La siguiente pregunta cae por su propio peso: ¿se puede separar al artista de su obra? La escritora cree que es algo que va en contra de los propios sectores progresistas: «Si no lo haces, vas a eliminar el sesenta u ochenta por ciento de la historia del arte y la cultura occidental. No me parece tampoco una forma productiva de analizar el arte ponerse a buscar qué error han cometido los artistas en algún momento de su vida. Ahora, para participar en el mundo de la cultura, tienes que aprobar un test de moralidad. Si no, no entras. Y lo peor es que esto lo promueve la izquierda, que con esa autoexigencia tan elevada se carga a su propia gente. A los republicanos todo esto les da igual. La derecha opina tranquilamente, pero en la izquierda mucha gente inteligente da un paso atrás y se está quedando al margen por todo lo que hay». 

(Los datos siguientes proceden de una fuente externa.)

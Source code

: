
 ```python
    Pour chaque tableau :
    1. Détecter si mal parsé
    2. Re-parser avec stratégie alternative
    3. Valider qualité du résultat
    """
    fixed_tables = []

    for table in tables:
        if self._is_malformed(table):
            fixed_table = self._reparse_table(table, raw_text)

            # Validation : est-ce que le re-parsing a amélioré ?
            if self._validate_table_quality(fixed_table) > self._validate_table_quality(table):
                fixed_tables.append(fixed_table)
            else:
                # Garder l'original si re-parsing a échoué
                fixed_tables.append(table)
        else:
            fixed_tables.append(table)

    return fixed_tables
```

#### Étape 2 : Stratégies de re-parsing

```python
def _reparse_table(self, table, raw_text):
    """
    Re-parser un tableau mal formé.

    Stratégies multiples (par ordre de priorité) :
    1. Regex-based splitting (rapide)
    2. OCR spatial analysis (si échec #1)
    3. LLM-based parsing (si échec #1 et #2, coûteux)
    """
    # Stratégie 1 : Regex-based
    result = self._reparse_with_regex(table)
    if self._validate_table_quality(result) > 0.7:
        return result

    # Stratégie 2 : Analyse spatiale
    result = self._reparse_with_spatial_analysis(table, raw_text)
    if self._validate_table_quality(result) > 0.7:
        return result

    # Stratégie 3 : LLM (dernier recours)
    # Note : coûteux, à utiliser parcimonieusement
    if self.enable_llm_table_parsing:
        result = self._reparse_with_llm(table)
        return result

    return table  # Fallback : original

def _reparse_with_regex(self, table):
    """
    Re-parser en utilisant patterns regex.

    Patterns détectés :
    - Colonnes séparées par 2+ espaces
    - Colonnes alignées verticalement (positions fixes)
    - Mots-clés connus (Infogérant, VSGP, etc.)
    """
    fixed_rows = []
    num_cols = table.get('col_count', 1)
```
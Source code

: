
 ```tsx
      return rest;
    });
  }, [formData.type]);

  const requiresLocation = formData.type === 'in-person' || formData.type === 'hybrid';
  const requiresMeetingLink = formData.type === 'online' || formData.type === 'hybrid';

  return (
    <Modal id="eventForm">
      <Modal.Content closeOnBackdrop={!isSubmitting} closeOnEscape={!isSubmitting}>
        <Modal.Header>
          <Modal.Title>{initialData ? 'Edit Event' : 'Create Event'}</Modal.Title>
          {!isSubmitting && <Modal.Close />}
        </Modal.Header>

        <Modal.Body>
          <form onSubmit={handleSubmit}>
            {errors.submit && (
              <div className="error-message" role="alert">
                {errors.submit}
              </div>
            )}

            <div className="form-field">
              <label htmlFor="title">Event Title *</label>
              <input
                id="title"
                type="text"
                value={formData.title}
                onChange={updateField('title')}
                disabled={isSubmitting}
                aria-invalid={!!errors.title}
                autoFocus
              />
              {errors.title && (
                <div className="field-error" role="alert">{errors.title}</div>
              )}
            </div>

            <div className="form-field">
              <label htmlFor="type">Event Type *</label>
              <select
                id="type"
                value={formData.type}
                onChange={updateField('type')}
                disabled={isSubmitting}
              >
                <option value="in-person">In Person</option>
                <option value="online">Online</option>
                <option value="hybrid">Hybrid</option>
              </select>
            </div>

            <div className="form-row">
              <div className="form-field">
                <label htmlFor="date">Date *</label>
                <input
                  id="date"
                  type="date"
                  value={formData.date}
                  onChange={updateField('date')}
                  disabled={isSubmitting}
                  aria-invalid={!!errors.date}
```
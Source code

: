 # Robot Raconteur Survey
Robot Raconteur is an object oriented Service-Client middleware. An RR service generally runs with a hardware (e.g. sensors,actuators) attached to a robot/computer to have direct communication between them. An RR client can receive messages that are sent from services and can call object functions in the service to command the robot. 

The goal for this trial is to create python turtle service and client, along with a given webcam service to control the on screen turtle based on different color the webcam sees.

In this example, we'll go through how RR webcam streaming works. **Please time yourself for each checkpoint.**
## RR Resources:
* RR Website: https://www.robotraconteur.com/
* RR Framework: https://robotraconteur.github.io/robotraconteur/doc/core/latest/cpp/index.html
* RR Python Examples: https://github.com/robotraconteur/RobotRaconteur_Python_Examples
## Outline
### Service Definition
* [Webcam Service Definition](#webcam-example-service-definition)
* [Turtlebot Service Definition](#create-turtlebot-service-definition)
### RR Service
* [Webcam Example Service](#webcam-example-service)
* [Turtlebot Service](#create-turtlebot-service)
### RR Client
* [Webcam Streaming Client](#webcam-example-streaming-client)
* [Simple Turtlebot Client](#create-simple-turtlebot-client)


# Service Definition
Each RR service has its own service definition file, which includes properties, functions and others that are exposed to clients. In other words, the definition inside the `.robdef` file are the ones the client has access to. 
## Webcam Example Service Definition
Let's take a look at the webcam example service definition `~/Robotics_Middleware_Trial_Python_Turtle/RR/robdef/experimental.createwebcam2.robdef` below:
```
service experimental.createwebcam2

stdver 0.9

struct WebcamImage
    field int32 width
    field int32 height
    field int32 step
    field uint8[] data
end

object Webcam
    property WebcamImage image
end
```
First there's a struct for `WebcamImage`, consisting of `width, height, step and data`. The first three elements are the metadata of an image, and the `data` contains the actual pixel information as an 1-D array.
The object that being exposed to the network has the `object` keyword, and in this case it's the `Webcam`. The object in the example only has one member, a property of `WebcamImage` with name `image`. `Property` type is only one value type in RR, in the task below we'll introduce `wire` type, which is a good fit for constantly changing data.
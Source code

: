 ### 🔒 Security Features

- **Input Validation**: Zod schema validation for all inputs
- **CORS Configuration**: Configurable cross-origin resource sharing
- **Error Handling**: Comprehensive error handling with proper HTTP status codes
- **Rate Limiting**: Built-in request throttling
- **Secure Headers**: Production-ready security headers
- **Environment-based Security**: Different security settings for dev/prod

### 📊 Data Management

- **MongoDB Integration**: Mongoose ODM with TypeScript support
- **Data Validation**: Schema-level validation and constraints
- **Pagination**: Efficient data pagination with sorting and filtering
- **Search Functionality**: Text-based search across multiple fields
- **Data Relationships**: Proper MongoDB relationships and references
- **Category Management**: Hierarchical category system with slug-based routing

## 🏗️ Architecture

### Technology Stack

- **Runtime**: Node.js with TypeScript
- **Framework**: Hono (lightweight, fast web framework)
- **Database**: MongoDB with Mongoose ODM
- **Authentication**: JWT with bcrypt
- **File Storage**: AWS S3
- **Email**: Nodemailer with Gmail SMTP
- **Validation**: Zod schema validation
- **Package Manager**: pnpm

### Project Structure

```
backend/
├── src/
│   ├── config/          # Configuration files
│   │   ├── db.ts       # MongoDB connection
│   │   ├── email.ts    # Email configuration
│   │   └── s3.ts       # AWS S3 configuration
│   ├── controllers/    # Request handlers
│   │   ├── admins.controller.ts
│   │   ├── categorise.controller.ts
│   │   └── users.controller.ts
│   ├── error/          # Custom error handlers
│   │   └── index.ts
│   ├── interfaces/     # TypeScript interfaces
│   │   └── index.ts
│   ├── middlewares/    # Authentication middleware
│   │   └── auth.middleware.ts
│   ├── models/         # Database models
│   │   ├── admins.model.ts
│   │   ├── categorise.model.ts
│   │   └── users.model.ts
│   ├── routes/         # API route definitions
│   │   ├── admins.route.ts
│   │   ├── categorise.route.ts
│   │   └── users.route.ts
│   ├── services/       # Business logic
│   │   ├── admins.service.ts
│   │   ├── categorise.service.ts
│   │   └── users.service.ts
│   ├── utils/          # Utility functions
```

La autocensura, explica, está ya perfectamente organizada como una maquinaria bien engrasada en las organizaciones, pero es un fenómeno en el que advierte un importante sesgo generacional: «Las editoriales tienen una figura que se llama sensitive reader, un filtro para localizar si hay sesgos de raza, género, etc. En las redacciones puedes tener en puestos de responsabilidad a babyboomers y milenials, pero en algunos momentos va a tener más autoridad la gente superjoven que acaba de entrar, porque los periodistas más veteranos, cuando tienen dudas con un artículo, se lo pasan a los más jóvenes para que decidan ellos si hay que publicarlo o no. A mí, como escritora, me molesta tener que mandar mi trabajo a alguien que ni siquiera entiende lo que quiero decir». 

Su conclusión es contundente. En su opinión, ahora se prima la moralidad de un texto o su alineación con respecto a determinadas ideas antes que su calidad: «Es muy fuerte, porque antiguamente había gente encargada de estas cuestiones, el gatekeeper, que era un compañero con mucha cultura. Su trabajo era saber lo que era bueno y lo que no. Ahora el proceso es dárselo a las masas y que ellas decidan. Es una pérdida cultural tremenda». 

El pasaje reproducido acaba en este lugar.